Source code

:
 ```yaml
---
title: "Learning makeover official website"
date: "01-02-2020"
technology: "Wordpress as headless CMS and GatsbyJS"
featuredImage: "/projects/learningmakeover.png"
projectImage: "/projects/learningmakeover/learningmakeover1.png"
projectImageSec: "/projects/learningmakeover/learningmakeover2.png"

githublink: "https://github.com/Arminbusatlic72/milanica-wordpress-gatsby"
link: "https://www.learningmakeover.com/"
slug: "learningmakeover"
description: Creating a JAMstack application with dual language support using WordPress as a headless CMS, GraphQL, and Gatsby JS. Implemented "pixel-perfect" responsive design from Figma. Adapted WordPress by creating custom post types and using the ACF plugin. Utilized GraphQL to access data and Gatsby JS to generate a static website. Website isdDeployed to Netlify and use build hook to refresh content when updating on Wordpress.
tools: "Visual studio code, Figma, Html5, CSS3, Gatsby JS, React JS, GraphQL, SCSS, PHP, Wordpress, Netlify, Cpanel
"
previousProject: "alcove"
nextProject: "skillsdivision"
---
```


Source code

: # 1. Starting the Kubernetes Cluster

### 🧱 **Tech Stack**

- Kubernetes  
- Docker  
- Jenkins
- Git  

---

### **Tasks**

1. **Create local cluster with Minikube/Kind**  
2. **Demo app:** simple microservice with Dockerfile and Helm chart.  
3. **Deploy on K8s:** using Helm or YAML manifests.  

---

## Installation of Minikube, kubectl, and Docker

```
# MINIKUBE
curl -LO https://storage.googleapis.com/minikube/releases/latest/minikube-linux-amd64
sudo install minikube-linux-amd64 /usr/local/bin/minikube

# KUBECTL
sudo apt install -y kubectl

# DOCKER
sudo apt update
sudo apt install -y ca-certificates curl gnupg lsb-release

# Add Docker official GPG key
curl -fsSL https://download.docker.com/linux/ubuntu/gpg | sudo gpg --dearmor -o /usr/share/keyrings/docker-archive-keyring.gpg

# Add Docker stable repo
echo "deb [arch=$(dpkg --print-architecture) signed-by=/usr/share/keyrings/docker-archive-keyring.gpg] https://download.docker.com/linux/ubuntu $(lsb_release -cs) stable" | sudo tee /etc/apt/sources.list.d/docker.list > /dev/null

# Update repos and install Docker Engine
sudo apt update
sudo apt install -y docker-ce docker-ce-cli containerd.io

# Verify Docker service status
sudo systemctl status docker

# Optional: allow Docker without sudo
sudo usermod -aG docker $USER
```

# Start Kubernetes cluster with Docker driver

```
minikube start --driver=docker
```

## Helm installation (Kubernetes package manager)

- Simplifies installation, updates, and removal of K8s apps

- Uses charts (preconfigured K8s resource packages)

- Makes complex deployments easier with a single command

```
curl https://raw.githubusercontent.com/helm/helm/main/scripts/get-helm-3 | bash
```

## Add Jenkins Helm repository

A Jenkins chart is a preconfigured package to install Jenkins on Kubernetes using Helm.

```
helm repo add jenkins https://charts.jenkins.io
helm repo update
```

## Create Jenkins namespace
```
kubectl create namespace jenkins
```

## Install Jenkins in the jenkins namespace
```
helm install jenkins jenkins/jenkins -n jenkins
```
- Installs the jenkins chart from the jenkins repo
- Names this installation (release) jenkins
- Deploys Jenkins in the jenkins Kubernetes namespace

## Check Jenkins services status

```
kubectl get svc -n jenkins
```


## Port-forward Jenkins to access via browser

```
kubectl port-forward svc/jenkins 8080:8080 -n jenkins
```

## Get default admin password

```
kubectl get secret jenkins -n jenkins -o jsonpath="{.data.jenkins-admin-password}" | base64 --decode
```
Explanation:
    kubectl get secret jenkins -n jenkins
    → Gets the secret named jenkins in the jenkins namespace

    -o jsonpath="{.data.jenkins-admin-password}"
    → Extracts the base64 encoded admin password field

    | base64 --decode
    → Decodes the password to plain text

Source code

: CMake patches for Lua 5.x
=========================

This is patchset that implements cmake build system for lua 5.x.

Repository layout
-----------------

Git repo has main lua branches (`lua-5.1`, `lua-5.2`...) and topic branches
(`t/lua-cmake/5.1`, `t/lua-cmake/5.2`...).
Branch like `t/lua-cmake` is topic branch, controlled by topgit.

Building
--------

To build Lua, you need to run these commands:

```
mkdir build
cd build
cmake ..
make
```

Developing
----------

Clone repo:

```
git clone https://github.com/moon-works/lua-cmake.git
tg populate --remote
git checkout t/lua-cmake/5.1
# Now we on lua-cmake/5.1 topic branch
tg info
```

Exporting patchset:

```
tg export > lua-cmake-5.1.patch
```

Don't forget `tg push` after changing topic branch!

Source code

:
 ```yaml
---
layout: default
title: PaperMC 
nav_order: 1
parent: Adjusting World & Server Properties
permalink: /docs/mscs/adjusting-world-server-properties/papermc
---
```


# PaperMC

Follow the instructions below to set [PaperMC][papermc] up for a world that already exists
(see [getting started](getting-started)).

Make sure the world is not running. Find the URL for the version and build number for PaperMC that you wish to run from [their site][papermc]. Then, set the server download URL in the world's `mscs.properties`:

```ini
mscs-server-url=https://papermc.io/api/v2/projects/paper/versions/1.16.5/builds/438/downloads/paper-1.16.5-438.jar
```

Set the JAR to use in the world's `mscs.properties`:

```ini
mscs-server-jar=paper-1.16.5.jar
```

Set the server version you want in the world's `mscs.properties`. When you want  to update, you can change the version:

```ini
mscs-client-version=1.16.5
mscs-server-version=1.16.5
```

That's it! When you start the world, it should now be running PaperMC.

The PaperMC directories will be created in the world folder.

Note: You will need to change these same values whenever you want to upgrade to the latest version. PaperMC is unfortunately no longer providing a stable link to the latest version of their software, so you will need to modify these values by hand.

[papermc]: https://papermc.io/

══════════════════════════════

Lines to set down from above: the line with "to plain text", the line with "Git repo has", and every line between, each exactly as written.

WRITTEN REPLY:
    → Decodes the password to plain text

Source code

: CMake patches for Lua 5.x
=========================

This is patchset that implements cmake build system for lua 5.x.

Repository layout
-----------------

Git repo has main lua branches (`lua-5.1`, `lua-5.2`...) and topic branches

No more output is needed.